Instructions to follow: Determine how many lines in this listing contain the word "semop" and report that number by itself.

The input:

::::

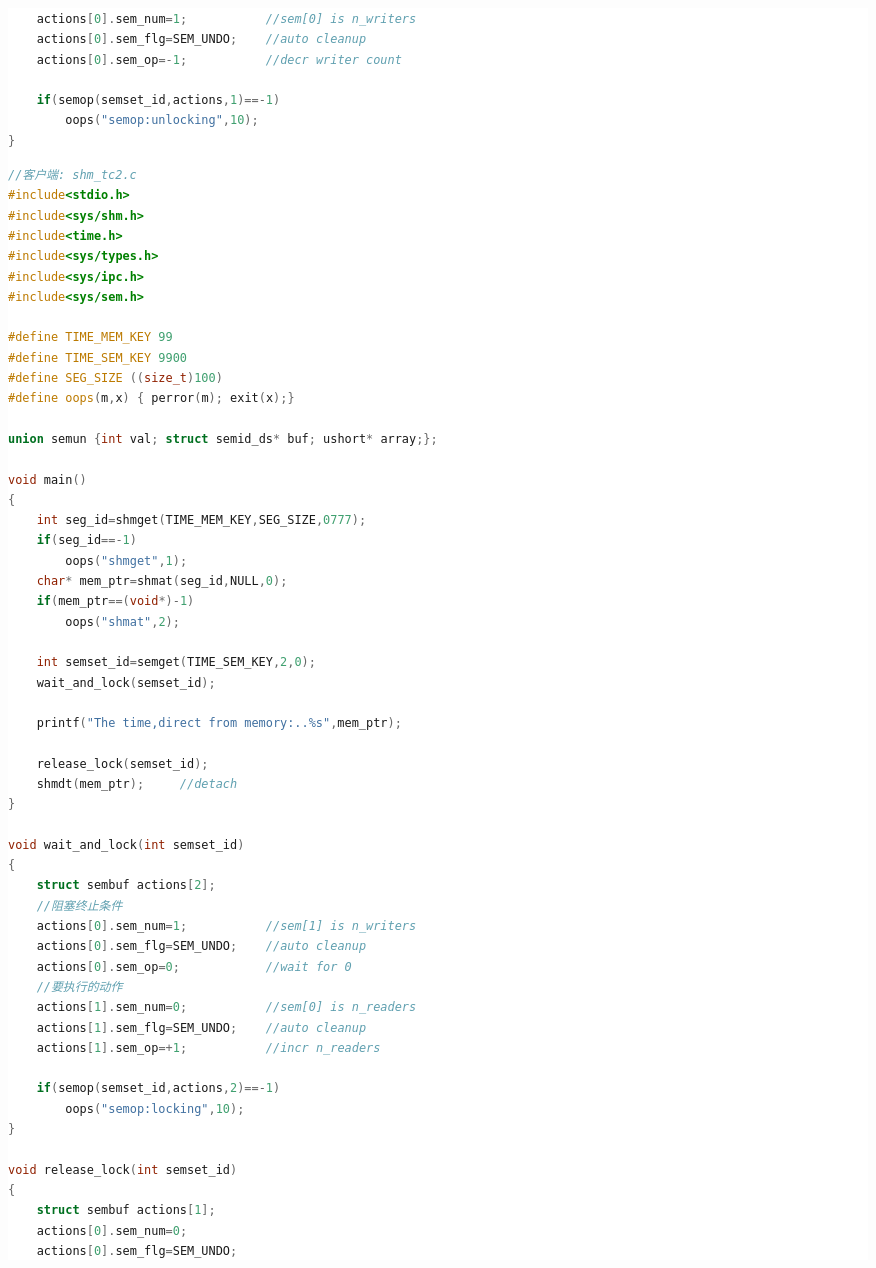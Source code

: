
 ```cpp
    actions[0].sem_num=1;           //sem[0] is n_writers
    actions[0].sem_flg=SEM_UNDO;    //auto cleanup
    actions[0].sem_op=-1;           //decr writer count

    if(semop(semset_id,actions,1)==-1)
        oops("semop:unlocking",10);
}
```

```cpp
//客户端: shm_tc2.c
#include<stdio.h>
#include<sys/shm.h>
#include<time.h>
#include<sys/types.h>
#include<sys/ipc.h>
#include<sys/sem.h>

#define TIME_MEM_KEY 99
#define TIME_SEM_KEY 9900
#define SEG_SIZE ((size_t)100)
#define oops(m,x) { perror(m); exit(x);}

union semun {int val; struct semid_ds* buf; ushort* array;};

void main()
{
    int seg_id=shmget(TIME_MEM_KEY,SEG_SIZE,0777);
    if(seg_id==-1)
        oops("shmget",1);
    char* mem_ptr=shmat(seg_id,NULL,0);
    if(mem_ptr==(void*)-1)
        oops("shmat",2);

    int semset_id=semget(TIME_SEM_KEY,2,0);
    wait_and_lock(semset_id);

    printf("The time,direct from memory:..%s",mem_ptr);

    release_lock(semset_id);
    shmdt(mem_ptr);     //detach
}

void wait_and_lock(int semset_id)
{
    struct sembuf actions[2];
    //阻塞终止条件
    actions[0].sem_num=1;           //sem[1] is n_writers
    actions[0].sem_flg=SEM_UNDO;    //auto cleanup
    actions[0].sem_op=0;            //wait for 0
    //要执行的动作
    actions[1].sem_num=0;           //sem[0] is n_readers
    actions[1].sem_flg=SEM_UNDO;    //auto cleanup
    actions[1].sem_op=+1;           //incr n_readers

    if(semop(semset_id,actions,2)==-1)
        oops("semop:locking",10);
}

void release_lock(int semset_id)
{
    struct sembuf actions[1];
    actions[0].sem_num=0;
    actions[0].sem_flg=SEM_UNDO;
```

::::

Response to the task: 4